So I somewhat disagree that I should have had to pay Google for someone to
look into that.

------
Animats
I had to deal with a joe-job problem once, but it was over a decade ago. I was
getting over 20,000 email bounces an hour. I looked at the spam emails, and
put considerable work into hassling the hosting providers that were hosting
the spam targets. I had the advantage that I owned the domain name as a
registered trademark, and could go after the hosting site as assisting in
trademark infringement.

Once I discovered that the spammer was doing credit card fraud, and paying for
their hosting with stolen credit cards, my conversations with hosting
companies became even more effective, and the target sites were shut down
within hours. Finally, the spammer retreated to an ISP in St. Petersburgh,
Russia. It took a while, but it turned out that the CEO was an American expat,
and we had some mutual friends. We had a nice chat. He told me the problem
would be taken care of. The spam stopped shortly thereafter and never resumed.

It's much harder now, because spammers use botnets. On the other hand, after
the CAN-SPAM act, "legitimate" spamming almost disappeared. Nobody spams from
their own site any more, because spam filters will blacklist them. If they
spam with phony origination, they're a crook, and can be prosecuted, so nobody
legit spams with a phony source. The stuff that's left is all criminal, and
because the number of spammer crooks really isn't that large, the spam gets
picked up by classifiers that can see the commonality across destinations.
(That's Gmail's edge.)

------
kogir
I had this problem. Back when I finally took action I was receiving 500+
bounce notifications a day.

If you fully and correctly implement SPF[1], DKIM[2], and DMARC[3], you'll see
a massive improvement as much of the SPAM gets dropped completely at recipient
MTAs.

To fully solve the problem, you need something to filter the backscatter[4] .
At the time I purchased Postini, but now that Google has bought them, Google
Apps for Work seems to have this feature built in. There may also be software
you can run on your own server, or other proxy services like Postini. I've not
looked since I use Google Apps for work.
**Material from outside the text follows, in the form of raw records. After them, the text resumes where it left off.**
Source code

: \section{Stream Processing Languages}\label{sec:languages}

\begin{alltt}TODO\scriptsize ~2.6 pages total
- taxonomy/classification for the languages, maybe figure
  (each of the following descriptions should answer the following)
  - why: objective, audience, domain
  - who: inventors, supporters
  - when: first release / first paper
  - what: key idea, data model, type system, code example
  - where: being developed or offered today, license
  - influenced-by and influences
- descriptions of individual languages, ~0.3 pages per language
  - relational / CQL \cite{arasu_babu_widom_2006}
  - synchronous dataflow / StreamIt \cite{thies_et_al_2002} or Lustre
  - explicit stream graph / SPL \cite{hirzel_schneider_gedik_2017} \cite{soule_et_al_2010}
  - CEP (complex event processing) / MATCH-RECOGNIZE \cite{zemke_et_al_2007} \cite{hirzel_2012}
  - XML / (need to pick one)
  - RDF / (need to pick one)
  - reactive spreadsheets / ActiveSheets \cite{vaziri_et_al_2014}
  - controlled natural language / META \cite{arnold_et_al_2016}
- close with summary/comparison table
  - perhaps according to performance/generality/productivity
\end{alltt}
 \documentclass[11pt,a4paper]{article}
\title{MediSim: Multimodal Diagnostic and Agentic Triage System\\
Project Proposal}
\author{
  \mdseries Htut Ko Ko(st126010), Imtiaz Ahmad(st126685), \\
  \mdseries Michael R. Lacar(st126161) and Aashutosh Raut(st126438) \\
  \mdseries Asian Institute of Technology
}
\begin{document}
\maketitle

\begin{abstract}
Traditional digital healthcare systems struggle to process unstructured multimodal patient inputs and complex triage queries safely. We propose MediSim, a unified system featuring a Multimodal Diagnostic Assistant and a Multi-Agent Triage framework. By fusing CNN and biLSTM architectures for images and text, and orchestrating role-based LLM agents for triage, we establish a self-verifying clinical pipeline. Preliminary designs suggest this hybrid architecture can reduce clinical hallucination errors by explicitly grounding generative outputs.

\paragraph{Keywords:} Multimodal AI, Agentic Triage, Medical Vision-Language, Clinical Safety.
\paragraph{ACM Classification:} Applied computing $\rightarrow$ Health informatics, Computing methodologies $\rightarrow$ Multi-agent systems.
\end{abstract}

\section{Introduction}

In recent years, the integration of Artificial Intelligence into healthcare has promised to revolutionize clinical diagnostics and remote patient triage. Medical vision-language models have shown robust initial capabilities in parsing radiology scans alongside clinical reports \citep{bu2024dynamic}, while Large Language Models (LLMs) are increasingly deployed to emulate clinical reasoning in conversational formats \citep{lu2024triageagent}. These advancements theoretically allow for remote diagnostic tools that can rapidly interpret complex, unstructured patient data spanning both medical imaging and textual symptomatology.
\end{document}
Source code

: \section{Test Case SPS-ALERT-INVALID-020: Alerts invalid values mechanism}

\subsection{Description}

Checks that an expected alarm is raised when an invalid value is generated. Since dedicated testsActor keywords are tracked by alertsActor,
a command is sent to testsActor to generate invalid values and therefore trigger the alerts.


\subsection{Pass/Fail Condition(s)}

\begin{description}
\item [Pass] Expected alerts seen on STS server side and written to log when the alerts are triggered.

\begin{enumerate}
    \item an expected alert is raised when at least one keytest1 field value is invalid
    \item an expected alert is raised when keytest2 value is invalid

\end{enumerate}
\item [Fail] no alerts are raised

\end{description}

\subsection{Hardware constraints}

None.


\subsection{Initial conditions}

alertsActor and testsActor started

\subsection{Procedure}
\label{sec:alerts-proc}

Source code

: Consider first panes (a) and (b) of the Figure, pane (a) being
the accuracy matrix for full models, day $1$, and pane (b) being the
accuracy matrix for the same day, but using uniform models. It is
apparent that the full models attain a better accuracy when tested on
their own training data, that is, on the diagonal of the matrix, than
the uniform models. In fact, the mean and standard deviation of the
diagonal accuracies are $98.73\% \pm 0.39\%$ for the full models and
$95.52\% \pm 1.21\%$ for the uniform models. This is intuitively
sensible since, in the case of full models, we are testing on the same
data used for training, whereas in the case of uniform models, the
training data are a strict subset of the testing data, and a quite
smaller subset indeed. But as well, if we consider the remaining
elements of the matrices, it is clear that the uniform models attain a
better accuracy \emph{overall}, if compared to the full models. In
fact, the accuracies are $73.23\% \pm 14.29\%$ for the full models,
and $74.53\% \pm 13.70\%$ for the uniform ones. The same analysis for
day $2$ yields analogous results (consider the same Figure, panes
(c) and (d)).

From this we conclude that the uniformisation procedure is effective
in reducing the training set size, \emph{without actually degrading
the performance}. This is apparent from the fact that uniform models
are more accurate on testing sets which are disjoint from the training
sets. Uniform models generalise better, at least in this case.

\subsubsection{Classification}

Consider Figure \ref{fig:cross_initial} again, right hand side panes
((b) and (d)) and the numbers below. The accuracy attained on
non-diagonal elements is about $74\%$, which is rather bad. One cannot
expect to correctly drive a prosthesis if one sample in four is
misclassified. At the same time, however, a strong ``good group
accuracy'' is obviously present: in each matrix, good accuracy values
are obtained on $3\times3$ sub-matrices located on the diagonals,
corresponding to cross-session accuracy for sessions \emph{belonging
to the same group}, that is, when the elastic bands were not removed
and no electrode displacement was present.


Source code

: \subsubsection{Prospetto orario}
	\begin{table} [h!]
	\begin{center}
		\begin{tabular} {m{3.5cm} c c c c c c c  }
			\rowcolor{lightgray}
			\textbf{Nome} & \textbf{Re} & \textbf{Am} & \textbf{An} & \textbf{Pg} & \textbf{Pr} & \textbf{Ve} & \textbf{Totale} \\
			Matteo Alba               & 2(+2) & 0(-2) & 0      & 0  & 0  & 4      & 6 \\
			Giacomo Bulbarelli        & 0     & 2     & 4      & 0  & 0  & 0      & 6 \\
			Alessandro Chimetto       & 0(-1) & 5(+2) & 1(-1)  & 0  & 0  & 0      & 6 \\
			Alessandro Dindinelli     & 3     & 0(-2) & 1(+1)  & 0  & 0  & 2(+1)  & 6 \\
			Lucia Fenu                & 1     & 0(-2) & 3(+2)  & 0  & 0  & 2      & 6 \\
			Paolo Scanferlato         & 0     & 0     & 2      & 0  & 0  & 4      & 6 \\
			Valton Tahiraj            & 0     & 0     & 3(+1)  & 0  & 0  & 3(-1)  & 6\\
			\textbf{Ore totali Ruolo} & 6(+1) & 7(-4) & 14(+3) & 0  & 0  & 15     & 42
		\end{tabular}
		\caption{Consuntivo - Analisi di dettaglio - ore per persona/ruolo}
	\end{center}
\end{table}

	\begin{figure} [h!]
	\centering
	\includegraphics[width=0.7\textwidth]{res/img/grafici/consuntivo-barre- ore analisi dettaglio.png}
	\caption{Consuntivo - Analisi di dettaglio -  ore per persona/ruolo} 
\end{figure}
Such filters simply track all
outgoing messages you send, and reject bounces from addresses and domains you
never emailed.

This has complete solved my problem. Now I only get regular SPAM, a fact of
life now.

In practice, all these things together look like this for kogir.com:

    
    
        @ IN TXT "v=spf1 redirect=_spf.google.com"
    	_dmarc IN TXT "v=DMARC1; adkim=r; aspf=r; p=reject; pct=100; rf=afrf; ri=86400; rua=mailto:dmarc@kogir.com; ruf=mailto:dmarc@kogir.com; sp=reject;"
        mail._domainkey IN TXT "v=DKIM1; k=rsa; p=MIGfMA0GCSqGSIb3DQEBAQUAA4GNADCBiQKBgQCFlfDA1Gpz8BQVpcNsiDkSp6ayVCWKlfeYXhiW0CaCgJJJkBpZj9E9OGMGUSAFFgEhCs8wf/fZCx9jsWkH34joEuylNnBnGt8exPSokLwrtubTQajOZcUgbpUlxwyCkyuE41mbpYUfWkPCOaRTa1VqZVWYs+ZdEkYaKXh9UALYeQIDAQAB"
    	

The _sp=reject_ in the DMARC record is very important, but only works if all
valid email from your domain will pass both the SPF and DKIM checks.

[1] [http://www.openspf.org/](http://www.openspf.org/)

[2] [http://www.dkim.org/](http://www.dkim.org/)

[3] [https://dmarc.org/](https://dmarc.org/)

[4]
[https://en.wikipedia.org/wiki/Backscatter_(email)](https://en.wikipedia.org/wiki/Backscatter_\(email\))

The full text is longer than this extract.